Las crónicas cuentan que el último golpe de Estado que tuvo lugar en Venezuela fue en el mes de abril de 2002, que sacó brevemente del poder al fallecido presidente Hugo Chávez, para que un gobierno se instaurara en un fugaz periodo de tres dramáticos días. El anterior lo llevó a cabo el propio Chávez, en 1992, que entonces era un desconocido teniente coronel del Ejército, y aunque fracasó en su propósito levantó las pasiones de sus partidarios que luego lo convirtieron en mandatario en una elección democrática. Otra decena de alzamientos anteriores a estos forman el archivo de la frágil historia republicana y democrática de Venezuela.

Ahora, con una Asamblea Nacional en manos de la oposición, pero copada por una presidencia dictatorial, la fiscal general Luisa Ortega Díaz, beligerante, pero destituida por una Asamblea Nacional Constituyente ilegal pero convertida en  “gobierno” de facto, y las protestas callejeras disminuidas y con un liderazgo atomizado, el sector que cree en la necesidad de un cambio de Gobierno vuelve a depositar sus esperanzas en un alzamiento militar.

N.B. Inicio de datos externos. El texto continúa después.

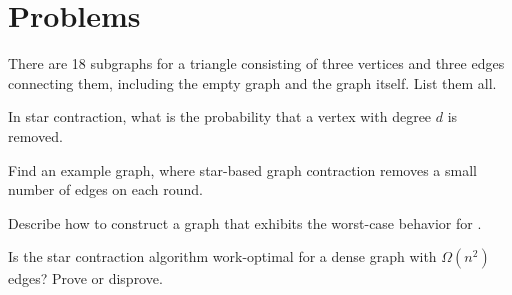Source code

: \section{Problems}

\begin{probl}{}
There are 18 subgraphs for a triangle consisting of three vertices
and three edges connecting them, including the empty graph and the graph
itself.    List them all.
\end{probl}


\begin{probl}{}
In star contraction, what is the probability that a vertex with degree
$d$ is removed.
\end{probl}


\begin{probl}{}
Find an example graph, where star-based graph contraction removes a
small number of edges on each round.
\end{probl}


\begin{probl}{}
Describe how to construct a graph that exhibits the worst-case
behavior for .
\end{probl}

\begin{probl}{}
Is the star contraction algorithm work-optimal for a dense graph with
$\Omega(n^2)$ edges? Prove or disprove.
\end{probl}

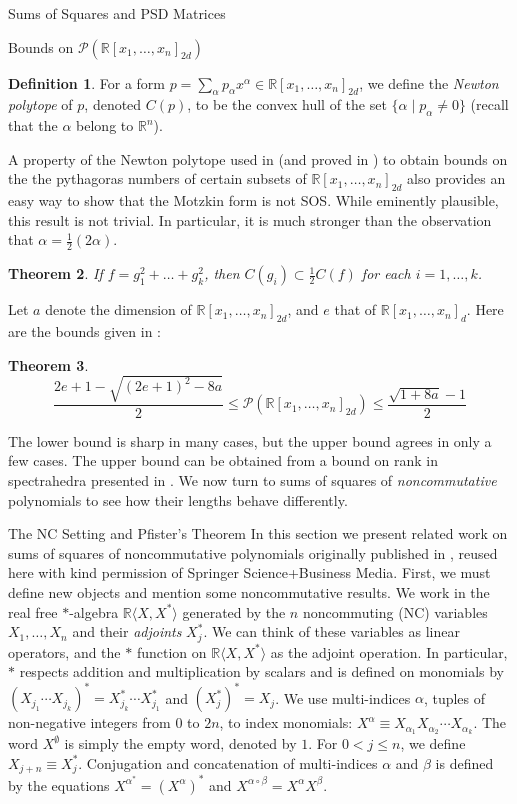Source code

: \documentclass[12pt,oneside,final]{ucthesisucsbmath2010}
\newcommand{\R}{\mathbb{R}}
\newcommand{\p}{\mathcal{P}}
\newcommand{\pnd}{\R[x_1,\ldots,x_n]_{2d}}
\newcommand{\pn}{\R[x_1,\ldots,x_n]}
\newtheorem{thm}{Theorem}[section]
\theoremstyle{definition}
\newtheorem{defn}[thm]{Definition}
\begin{document}
\begin{chapter}{Sums of Squares and PSD Matrices}
\begin{section}{Bounds on $\p(\pnd)$}
\begin{defn}For a form $ p= \sum_\alpha p_\alpha x^\alpha \in \pnd$, we define the \emph{Newton polytope} of $p$, denoted $C(p)$, to be the convex hull of the set $\{\alpha \mid p_\alpha \neq 0\}$ (recall that the $\alpha$ belong to $\R^n$).
\end{defn}

A property of the Newton polytope used in \cite{RezChoiLam} (and proved in \cite{RezNewt}) to obtain bounds on the the pythagoras numbers of certain subsets of $\pnd$ also provides an easy way to show that the Motzkin form is not SOS. While eminently plausible, this result is not trivial. In particular, it is much stronger than the observation that $\alpha = \tfrac{1}{2}(2\alpha)$.

\begin{thm}If $f =g_1^2+\ldots+g_k^2$, then $C(g_i) \subset \tfrac{1}{2}C(f)$ for each $i = 1,\ldots,k$.
 \label{NewtLatt}
 \end{thm}

Let $a$ denote the dimension of $\pnd$, and $e$ that of $\pn_d$. Here are the bounds given in \cite{RezChoiLam}:

\begin{thm} 
\[\frac{2e+1-\sqrt{(2e+1)^2-8a}}{2} \leq \p(\pnd) \leq \frac{\sqrt{1+8a}-1}{2}\]
\end{thm}
The lower bound is sharp in many cases, but the upper bound agrees in only a few cases. The upper bound can be obtained from a bound on rank in spectrahedra presented in \cite{Barvinok}. We now turn to sums of squares of \emph{noncommutative} polynomials to see how their lengths behave differently.
\label{pythy}
\end{section}


\begin{section}{The NC Setting and Pfister's Theorem}
In this section we present related work on sums of squares of noncommutative polynomials originally published in \cite{billbook}, reused here with kind permission of Springer Science+Business Media. First, we must define new objects and mention some noncommutative results.  We work in the real free $\ast$-algebra $\R\langle X, X^* \rangle$ generated by the $n$ noncommuting (NC) variables $X_1, \ldots, X_n$ and their \emph{adjoints} $X_j^*$.  We can think of these variables as linear operators, and the $\ast$ function on $\R\langle X, X^* \rangle$ as the adjoint operation.  In particular, $\ast$ respects addition and multiplication by scalars and is defined on monomials by $(X_{j_1} \cdots X_{j_k}) ^*= X_{j_k}^* \cdots X_{j_1}^*$ and $(X_j^*)^*=X_j$.  We use multi-indices $\alpha$, tuples of non-negative integers from $0$ to $2n$, to index monomials: $X^\alpha \equiv X_{\alpha_1}X_{\alpha_2} \cdots X_{\alpha_k}$. The word $X^\emptyset$ is simply the empty word, denoted by $1$.  For $0<j\leq n$, we define $X_{j+n} \equiv X_j^*$.  Conjugation and concatenation of multi-indices $\alpha$ and $\beta$ is defined by the equations $X^{\alpha^*}=(X^\alpha)^*$ and $X^{\alpha \circ \beta}  = X^{\alpha} X^{\beta}$.


\end{section}
\end{chapter}
\end{document}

Aunque varios de los dirigentes contrarios al régimen chavista, como Leopoldo López, convertido en un icono popular —que en primera instancia él mismo se entregó a la policía para ser condenado a varios años de cárcel, acusado injustamente de ser culpable de la muerte de varios manifestantes, y después excarcelado en prisión domiciliaria, para volver a la cárcel y casi inmediatamente una vez más retornado a su hogar quién sabe hasta cuando—, en sus arengas para que sus seguidores continúen manifestándose en la calle, rechaza, todavía, el llamado a las armas. Sin embargo, no toda la oposición es tan calmada. Por ejemplo, el presidente de la Asamblea Nacional (legítima), Julio Borges, piensa diferente. Hace pocas semanas sugería desde su curul que cualquier uniformado que decidiera rebelarse contra el gobierno en defensa de la ciudadanía, sería perdonado por la historia.

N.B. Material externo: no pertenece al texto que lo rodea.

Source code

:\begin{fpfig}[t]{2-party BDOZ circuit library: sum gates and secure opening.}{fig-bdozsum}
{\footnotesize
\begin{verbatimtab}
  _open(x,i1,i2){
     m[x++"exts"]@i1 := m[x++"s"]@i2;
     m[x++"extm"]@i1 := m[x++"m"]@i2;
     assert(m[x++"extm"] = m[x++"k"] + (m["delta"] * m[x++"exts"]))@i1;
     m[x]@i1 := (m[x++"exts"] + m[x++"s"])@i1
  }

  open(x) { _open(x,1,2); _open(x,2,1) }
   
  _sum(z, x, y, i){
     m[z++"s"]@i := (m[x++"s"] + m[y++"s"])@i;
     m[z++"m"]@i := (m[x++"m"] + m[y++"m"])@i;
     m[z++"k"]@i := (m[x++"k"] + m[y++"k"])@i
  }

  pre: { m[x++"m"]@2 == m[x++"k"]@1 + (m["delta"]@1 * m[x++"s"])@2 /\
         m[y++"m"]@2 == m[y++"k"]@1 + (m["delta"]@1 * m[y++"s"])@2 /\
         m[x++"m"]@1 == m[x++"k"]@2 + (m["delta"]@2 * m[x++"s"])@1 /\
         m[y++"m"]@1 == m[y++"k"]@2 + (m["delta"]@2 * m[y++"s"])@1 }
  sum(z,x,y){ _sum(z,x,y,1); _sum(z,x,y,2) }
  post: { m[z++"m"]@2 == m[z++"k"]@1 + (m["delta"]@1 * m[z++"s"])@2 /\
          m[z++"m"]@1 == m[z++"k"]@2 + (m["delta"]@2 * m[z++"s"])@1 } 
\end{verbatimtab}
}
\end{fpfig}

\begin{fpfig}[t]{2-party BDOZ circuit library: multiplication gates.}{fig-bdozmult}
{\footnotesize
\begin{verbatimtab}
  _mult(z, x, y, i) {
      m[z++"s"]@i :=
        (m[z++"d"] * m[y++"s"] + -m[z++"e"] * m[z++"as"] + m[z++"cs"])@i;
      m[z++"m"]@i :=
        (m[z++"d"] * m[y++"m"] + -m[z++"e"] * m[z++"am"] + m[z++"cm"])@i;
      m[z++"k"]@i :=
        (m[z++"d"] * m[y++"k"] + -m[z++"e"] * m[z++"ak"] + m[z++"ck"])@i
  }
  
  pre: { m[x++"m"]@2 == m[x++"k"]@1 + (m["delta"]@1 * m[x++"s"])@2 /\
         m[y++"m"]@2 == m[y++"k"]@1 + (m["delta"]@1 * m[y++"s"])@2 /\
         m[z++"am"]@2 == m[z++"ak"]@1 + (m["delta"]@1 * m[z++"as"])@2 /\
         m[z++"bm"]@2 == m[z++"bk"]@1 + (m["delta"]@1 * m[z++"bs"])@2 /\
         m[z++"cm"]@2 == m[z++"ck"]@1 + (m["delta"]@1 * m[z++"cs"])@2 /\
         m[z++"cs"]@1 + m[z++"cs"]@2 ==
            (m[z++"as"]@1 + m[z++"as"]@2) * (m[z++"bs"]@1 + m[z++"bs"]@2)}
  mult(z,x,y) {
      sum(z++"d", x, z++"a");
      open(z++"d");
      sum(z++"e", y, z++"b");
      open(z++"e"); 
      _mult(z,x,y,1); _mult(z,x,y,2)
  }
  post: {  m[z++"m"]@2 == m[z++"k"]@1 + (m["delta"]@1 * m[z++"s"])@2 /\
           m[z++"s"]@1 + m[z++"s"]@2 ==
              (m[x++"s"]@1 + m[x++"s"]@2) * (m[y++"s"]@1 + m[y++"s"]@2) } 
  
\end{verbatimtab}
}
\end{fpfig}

No es el único, otros opositores han promovido una consulta ciudadana con tres preguntas. Una de ellas “para pedir a la Fuerza Armada que se apartara del Gobierno”, y optara por la vía del Parlamento —algo que no está incluido en la Constitución chavista—, lo que conduce a una “vía de insurrección”. El tema es delicado. Nicolás Maduro lo sabe muy bien. Chávez propició que el sector militar alcanzara una connotación muy importante. En las carteras del gabinete, en el control y vigilancia de las fronteras, la banca pública, la alimentación, en las gubernaturas estatales, en las alcaldías, en las aduanas, en los puertos y aeropuertos. Sin duda, Venezuela es un país militarizado.

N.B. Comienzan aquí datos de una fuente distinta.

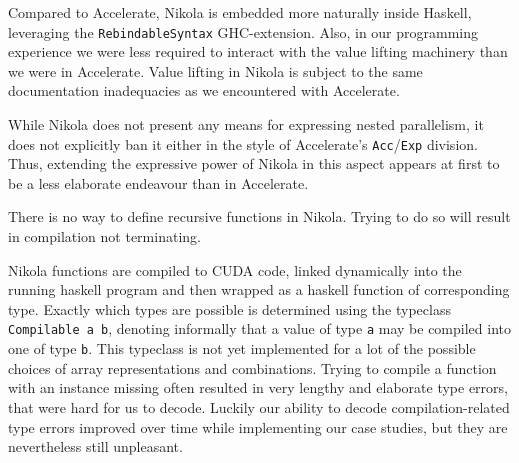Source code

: Compared to Accelerate, Nikola is embedded more naturally inside Haskell,
leveraging the \texttt{RebindableSyntax} GHC-extension. Also, in our programming
experience we were less required to interact with the value lifting machinery
than we were in Accelerate. Value lifting in Nikola is subject to the same
documentation inadequacies as we encountered with Accelerate.

While Nikola does not present any means for expressing nested parallelism, it
does not explicitly ban it either in the style of Accelerate's
\texttt{Acc}/\texttt{Exp} division. Thus, extending the expressive power of
Nikola in this aspect appears at first to be a less elaborate endeavour than in
Accelerate.

There is no way to define recursive functions in Nikola. Trying to do so
will result in compilation not terminating.

Nikola functions are compiled to CUDA code, linked dynamically into the running
haskell program and then wrapped as a haskell function of corresponding type.
Exactly which types are possible is determined using the typeclass
\texttt{Compilable a b}, denoting informally that a value of type \texttt{a}
may be compiled into one of type \texttt{b}. This typeclass is not yet
implemented for a lot of the possible choices of array representations and
combinations. Trying to compile a function with an instance missing often
resulted in very lengthy and elaborate type errors, that were hard for us to
decode. Luckily our ability to decode compilation-related type errors improved
over time while implementing our case studies, but they are nevertheless still
unpleasant.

Maduro, que ni de lejos tiene formación militar, como sí la tuvo Chávez, tiene que cantar el respaldo castrense, pues así demuestra que la tropa le proporciona una capacidad de maniobra y gobernabilidad que no le podrían dar las urnas. Sin embargo, dicho respaldo —ratificado por los altos mandos militares con motivo del ataque dominical en Valencia— no quiere decir que no esté ocurriendo nada dentro de las fuerzas armadas. En las últimas semanas varios oficiales fueron detenidos por estar inmiscuidos en presuntos planes de insurrección, dos de ellos oficiales generales. Dos exjefes de inteligencia y contrainteligencia se han vuelto más críticos al gobierno. Recientemente se reestructuraron todos los mandos militares, empezando por el propio general  Vladimir Padrino, que está al frente del Ministerio de Defensa, pero al margen del mando estratégico. También se removieron los comandantes de la Guardia Nacional, Ejército, Aviación, Armada y las Milicias Bolivarianas, con generales “de lealtades probadas en los últimos meses”.

Es notorio el hecho que varios oficiales generales que se han distanciado de Nicolás Maduro formen parte del grupo llamado 4F, el que acompañó a Chávez en la fallida asonada del 4 de febrero de 1992. Aunque uno de ellos, el mayor general Miguel Rodríguez Torres, exministro del Interior, en una conferencia en la que abundaban los opositores, manifestó que “cualquier camino verde que se quiera imponer para salir de la crisis conduce a errores históricos”.

Bien dice la fiscal general “destituida”, Luisa Ortega Díaz: “En Venezuela no hay un gobierno, sino un poder de facto”. ¿Hasta cuándo? Esa es la pregunta. Y, según Henrique Capriles, otro líder, “la oposición no va a tomar las armas”. Ojalá. Vale.